|
|
|
Ask HN: How to grow as an engineering leader with mid-level hands-on experience?
|
|
10 points
by quantamiser
2217 days ago
|
|
I worked in a startup from its inception until acquisition 7 years later. I started young as an engineer and did everything required to make the company successful - code, take support calls, conceptualize the product, go for sales pitches and meet with customers. I understood the levers of the company - employees, product, clients and was acknowledged as a good leader. When our team was growing I jumped to fill the gap of an engineering manager even though I didn't get the chance to grow via the typical engineering ladder of SDE 1-2-3 > TL > PE/EM. We had 20 engineers at our max size and my performance (getting things done, fostering team culture) was quite good. The CEO and the tech architect helped to take decisions on tech architecture whenever my skills were not sufficient. Together we built a great team and a profitable product. I have an amazing experience building a company, but I am struggling to figure out what my next role is. Larger companies (50-200 sized company) don't think I am good enough for EM/Director of Engineering role as I haven't had extensive hands-on architectural experience. Is it normal for managers to have more breadth experience than depth? I understand I cant ramp up overnight. Assuming that I don't want to startup in the next few years, how do I grow from here? |
|
We had an "ok" exit, not enough to never work again by any means but it put some decent amount of money in the bank.

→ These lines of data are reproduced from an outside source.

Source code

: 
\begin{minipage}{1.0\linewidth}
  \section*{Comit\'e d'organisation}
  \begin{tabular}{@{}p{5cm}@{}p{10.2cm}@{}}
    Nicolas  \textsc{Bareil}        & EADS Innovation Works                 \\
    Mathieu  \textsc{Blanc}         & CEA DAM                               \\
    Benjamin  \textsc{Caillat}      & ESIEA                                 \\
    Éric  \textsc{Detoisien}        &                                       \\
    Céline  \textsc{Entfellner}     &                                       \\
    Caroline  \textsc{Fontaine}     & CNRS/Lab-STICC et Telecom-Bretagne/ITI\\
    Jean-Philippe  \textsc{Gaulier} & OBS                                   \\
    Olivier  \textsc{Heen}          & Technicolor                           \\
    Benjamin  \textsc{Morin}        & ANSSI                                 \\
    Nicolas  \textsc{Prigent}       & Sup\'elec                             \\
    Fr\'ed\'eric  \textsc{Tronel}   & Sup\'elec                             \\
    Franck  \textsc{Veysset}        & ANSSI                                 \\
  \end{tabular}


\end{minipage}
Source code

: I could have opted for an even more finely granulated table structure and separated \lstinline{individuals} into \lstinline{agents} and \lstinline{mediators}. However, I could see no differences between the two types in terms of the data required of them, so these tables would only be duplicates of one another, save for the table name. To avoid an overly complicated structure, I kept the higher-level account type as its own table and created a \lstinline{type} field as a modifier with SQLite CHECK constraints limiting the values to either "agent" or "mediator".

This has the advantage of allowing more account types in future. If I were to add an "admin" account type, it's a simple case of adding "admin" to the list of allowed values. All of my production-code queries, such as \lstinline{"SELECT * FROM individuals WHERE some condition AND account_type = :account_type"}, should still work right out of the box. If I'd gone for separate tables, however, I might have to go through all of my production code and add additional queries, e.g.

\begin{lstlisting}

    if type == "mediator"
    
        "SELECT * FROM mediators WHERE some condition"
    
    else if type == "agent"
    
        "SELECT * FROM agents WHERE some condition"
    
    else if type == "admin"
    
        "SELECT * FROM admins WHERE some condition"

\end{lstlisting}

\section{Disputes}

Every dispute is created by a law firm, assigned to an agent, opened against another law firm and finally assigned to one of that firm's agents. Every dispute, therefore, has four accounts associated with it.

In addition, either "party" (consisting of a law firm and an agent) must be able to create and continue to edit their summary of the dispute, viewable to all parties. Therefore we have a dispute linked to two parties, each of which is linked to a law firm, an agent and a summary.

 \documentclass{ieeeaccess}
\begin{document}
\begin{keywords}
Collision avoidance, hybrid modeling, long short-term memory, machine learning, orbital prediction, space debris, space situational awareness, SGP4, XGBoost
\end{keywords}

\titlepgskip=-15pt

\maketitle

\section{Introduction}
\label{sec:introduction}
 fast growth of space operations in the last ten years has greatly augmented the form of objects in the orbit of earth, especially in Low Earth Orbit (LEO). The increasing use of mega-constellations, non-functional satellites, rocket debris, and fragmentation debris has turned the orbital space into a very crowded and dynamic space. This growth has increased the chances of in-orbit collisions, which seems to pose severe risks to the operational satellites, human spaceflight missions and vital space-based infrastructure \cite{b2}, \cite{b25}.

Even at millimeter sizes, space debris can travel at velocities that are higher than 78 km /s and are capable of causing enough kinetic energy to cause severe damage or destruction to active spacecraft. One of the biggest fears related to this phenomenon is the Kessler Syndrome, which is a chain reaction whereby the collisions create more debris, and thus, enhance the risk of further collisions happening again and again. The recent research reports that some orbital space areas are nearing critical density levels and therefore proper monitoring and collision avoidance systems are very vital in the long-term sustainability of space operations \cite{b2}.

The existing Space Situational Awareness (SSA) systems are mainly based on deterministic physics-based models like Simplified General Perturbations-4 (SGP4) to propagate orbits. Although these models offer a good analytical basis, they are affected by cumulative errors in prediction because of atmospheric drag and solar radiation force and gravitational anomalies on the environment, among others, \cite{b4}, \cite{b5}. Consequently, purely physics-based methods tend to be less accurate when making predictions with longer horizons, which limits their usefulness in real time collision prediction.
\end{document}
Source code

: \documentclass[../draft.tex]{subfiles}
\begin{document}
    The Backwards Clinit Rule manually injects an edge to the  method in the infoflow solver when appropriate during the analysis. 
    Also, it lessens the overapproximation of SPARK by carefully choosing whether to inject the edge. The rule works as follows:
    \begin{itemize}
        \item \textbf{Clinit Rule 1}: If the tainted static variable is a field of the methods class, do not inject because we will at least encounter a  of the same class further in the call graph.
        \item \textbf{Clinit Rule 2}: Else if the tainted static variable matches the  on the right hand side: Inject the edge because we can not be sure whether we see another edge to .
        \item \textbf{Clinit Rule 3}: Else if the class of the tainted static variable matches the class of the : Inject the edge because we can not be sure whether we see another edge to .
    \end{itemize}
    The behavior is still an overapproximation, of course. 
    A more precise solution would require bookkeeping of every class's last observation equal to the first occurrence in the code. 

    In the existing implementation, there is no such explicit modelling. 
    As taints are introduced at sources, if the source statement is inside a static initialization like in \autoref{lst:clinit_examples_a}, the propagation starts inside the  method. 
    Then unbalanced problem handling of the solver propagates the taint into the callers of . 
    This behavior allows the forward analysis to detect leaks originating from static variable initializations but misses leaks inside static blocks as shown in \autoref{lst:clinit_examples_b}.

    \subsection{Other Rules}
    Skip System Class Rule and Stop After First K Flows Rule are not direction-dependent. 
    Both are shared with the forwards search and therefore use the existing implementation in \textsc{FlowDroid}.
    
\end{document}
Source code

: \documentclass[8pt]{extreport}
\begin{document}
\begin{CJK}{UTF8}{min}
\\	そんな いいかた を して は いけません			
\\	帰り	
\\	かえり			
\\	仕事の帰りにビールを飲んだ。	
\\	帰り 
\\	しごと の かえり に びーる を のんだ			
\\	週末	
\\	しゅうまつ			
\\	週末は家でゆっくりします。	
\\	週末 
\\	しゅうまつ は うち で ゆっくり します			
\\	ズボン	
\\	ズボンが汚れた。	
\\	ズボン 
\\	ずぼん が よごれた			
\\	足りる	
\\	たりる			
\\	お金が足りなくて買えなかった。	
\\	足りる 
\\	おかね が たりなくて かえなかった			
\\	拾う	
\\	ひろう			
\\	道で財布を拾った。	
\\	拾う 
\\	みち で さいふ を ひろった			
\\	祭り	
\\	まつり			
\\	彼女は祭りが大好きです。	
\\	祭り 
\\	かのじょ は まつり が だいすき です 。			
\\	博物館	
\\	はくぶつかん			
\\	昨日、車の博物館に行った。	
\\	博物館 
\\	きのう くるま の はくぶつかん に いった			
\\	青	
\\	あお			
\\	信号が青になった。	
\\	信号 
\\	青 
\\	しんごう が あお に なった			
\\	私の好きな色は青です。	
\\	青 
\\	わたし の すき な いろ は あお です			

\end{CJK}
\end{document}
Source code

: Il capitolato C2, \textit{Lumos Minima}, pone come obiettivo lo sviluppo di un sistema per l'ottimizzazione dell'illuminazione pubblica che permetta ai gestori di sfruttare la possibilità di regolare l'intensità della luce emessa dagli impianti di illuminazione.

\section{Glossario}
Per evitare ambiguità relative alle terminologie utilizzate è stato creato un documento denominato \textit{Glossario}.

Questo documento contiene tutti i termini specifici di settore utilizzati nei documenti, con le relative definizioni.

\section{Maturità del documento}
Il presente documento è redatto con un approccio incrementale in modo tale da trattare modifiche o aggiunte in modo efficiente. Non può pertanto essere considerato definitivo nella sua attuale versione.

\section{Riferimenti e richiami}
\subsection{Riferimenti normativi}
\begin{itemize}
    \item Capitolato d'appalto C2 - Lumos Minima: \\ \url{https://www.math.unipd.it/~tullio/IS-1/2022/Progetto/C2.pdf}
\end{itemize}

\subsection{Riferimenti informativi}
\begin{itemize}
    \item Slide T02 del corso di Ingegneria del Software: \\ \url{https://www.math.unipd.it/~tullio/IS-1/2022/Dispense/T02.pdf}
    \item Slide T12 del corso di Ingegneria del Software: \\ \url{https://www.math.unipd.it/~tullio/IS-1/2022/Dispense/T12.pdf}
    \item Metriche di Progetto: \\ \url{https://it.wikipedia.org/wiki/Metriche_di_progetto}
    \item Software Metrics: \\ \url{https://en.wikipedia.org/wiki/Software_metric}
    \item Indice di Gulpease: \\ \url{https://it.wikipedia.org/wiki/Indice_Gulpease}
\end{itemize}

After riding out the acquisition for a year I've been looking for my next role and it feels like I don't fit in anyones box well enough to get the nod. Besides landing an exec position at a startup with funding, the big tech companies of the world seem like the only place to get good compensation for that expertise. From what I can tell, the big tech places don't seem to be interested in hiring people from startup-heavy backgrounds nearly as much as they used to be.
My approach is to try to reestablish some networks, and tossing resumes are interesting job listings. But the reality is that almost no one is getting hired for great roles without a warm intro to a hiring manager. Dusting off the old personal website never hurt either, it might at least let you get into the right kind of conversation after the warm intro.
It feels like I'd be in a great position to start a startup but with spouse and young kids its not the right time (especially now) to do that sort of thing.